Metallica’s worst habit over the last four albums has been their obsession with filling out each album to the absolute limit. Rarely do 75-minute albums work, and indeed, after the bruising, immensely enjoyable “Cyanide”, Death Magnetic starts to bog down. “The Unforgiven III” has Hetfield self-indulgently going into Desperado mode once again, and while its brooding main riff and final crescendo are well-executed, the song clashes too much with the old-school urgency of the bulk of the album. “Judas Kiss”, although not a failure by any stretch, starts to feel repetitive, while the loose, mid-tempo jam of instrumental “Suicide & Redemption” doesn’t exactly grip listeners the way “Orion” or “The Call of Ktulu” did in the past.
“My Apocalypse” wraps up the album in exceptional fashion, though, a straight-up thrash tune akin to great last tracks like “Damage Inc.” and “Dyer’s Eve”, with a second half that has the band tightening up to the point where the song rivals anything off Justice. And like that 1988 album, the production on Death Magnetic is decidedly dry, rhythm guitars mixed above Robert Trujillo’s bass, though not as severely as on Justice. Ulrich’s drumming has been very inconsistent in recent years, and the fact that his drums are mixed unusually high will raise more than a few eyebrows. Recorded naturally, with no click tracks or triggered samples, it’s bit of a gamble on the part of Rubin to go for “feel” instead of proficiency, especially considering the album’s emphasis on intricate rhythm riffs, but in the end the gambit works, as there’s a fluidity to Ulrich’s drumming that hasn’t been present since 1991’s Black Album. The real star on the new record, though, is Hammett, who clearly sounds thrilled to be allowed to perform solos on record for the first time in a decade, and while he often lets loose with the same old noodling we heard 20 years ago, we do hear more of a mature, blues influence in his solos that we haven’t really heard in the past.

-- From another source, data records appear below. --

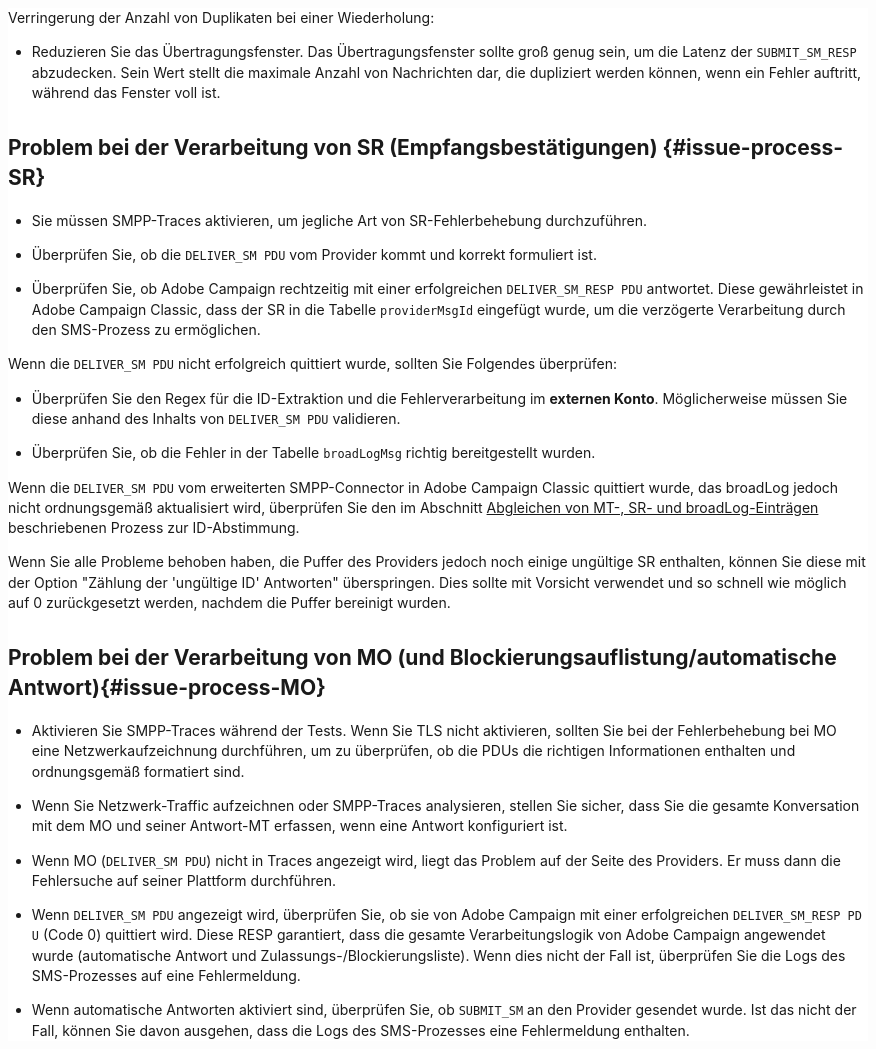 Verringerung der Anzahl von Duplikaten bei einer Wiederholung:

* Reduzieren Sie das Übertragungsfenster. Das Übertragungsfenster sollte groß genug sein, um die Latenz der `SUBMIT_SM_RESP` abzudecken. Sein Wert stellt die maximale Anzahl von Nachrichten dar, die dupliziert werden können, wenn ein Fehler auftritt, während das Fenster voll ist.

## Problem bei der Verarbeitung von SR (Empfangsbestätigungen) {#issue-process-SR}

* Sie müssen SMPP-Traces aktivieren, um jegliche Art von SR-Fehlerbehebung durchzuführen.

* Überprüfen Sie, ob die `DELIVER_SM PDU` vom Provider kommt und korrekt formuliert ist.

* Überprüfen Sie, ob Adobe Campaign rechtzeitig mit einer erfolgreichen `DELIVER_SM_RESP PDU` antwortet. Diese gewährleistet in Adobe Campaign Classic, dass der SR in die Tabelle `providerMsgId` eingefügt wurde, um die verzögerte Verarbeitung durch den SMS-Prozess zu ermöglichen.

Wenn die `DELIVER_SM PDU` nicht erfolgreich quittiert wurde, sollten Sie Folgendes überprüfen:

* Überprüfen Sie den Regex für die ID-Extraktion und die Fehlerverarbeitung im **externen Konto**. Möglicherweise müssen Sie diese anhand des Inhalts von `DELIVER_SM PDU` validieren.

* Überprüfen Sie, ob die Fehler in der Tabelle `broadLogMsg` richtig bereitgestellt wurden.

Wenn die `DELIVER_SM PDU` vom erweiterten SMPP-Connector in Adobe Campaign Classic quittiert wurde, das broadLog jedoch nicht ordnungsgemäß aktualisiert wird, überprüfen Sie den im Abschnitt [Abgleichen von MT-, SR- und broadLog-Einträgen](../../delivery/using/sms-protocol.md#matching-mt) beschriebenen Prozess zur ID-Abstimmung.

Wenn Sie alle Probleme behoben haben, die Puffer des Providers jedoch noch einige ungültige SR enthalten, können Sie diese mit der Option &quot;Zählung der &#39;ungültige ID&#39; Antworten&quot; überspringen. Dies sollte mit Vorsicht verwendet und so schnell wie möglich auf 0 zurückgesetzt werden, nachdem die Puffer bereinigt wurden.

## Problem bei der Verarbeitung von MO (und Blockierungsauflistung/automatische Antwort){#issue-process-MO}

* Aktivieren Sie SMPP-Traces während der Tests. Wenn Sie TLS nicht aktivieren, sollten Sie bei der Fehlerbehebung bei MO eine Netzwerkaufzeichnung durchführen, um zu überprüfen, ob die PDUs die richtigen Informationen enthalten und ordnungsgemäß formatiert sind.

* Wenn Sie Netzwerk-Traffic aufzeichnen oder SMPP-Traces analysieren, stellen Sie sicher, dass Sie die gesamte Konversation mit dem MO und seiner Antwort-MT erfassen, wenn eine Antwort konfiguriert ist.

* Wenn MO (`DELIVER_SM PDU`) nicht in Traces angezeigt wird, liegt das Problem auf der Seite des Providers. Er muss dann die Fehlersuche auf seiner Plattform durchführen.

* Wenn `DELIVER_SM PDU` angezeigt wird, überprüfen Sie, ob sie von Adobe Campaign mit einer erfolgreichen `DELIVER_SM_RESP PDU` (Code 0) quittiert wird. Diese RESP garantiert, dass die gesamte Verarbeitungslogik von Adobe Campaign angewendet wurde (automatische Antwort und Zulassungs-/Blockierungsliste). Wenn dies nicht der Fall ist, überprüfen Sie die Logs des SMS-Prozesses auf eine Fehlermeldung.

* Wenn automatische Antworten aktiviert sind, überprüfen Sie, ob `SUBMIT_SM` an den Provider gesendet wurde. Ist das nicht der Fall, können Sie davon ausgehen, dass die Logs des SMS-Prozesses eine Fehlermeldung enthalten.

In a way, Death Magnetic is most similar to Megadeth’s 2004 comeback The System Has Failed. Megadeth was in a shambles at the time, just singer/guitarist Dave Mustaine and a handful of session musicians, but by going back to the basics, he was able to rediscover his classic sound, and it eventually led to a very impressive career rebirth. Now Mustaine’s former bandmates and rivals ironically find themselves in the same boat, and have come through with an album exuding passion, hooks, precision, and mercifully, some dignity. All the skeptics, the bloggers and boarders, the critics and scenesters, won’t cease the catcalls any time soon, and the members of Metallica know they brought all that upon themselves, but by choosing to make a simple statement instead of a grandiose one, it appears they’re on their way towards perhaps restoring some of that long-lost credibility.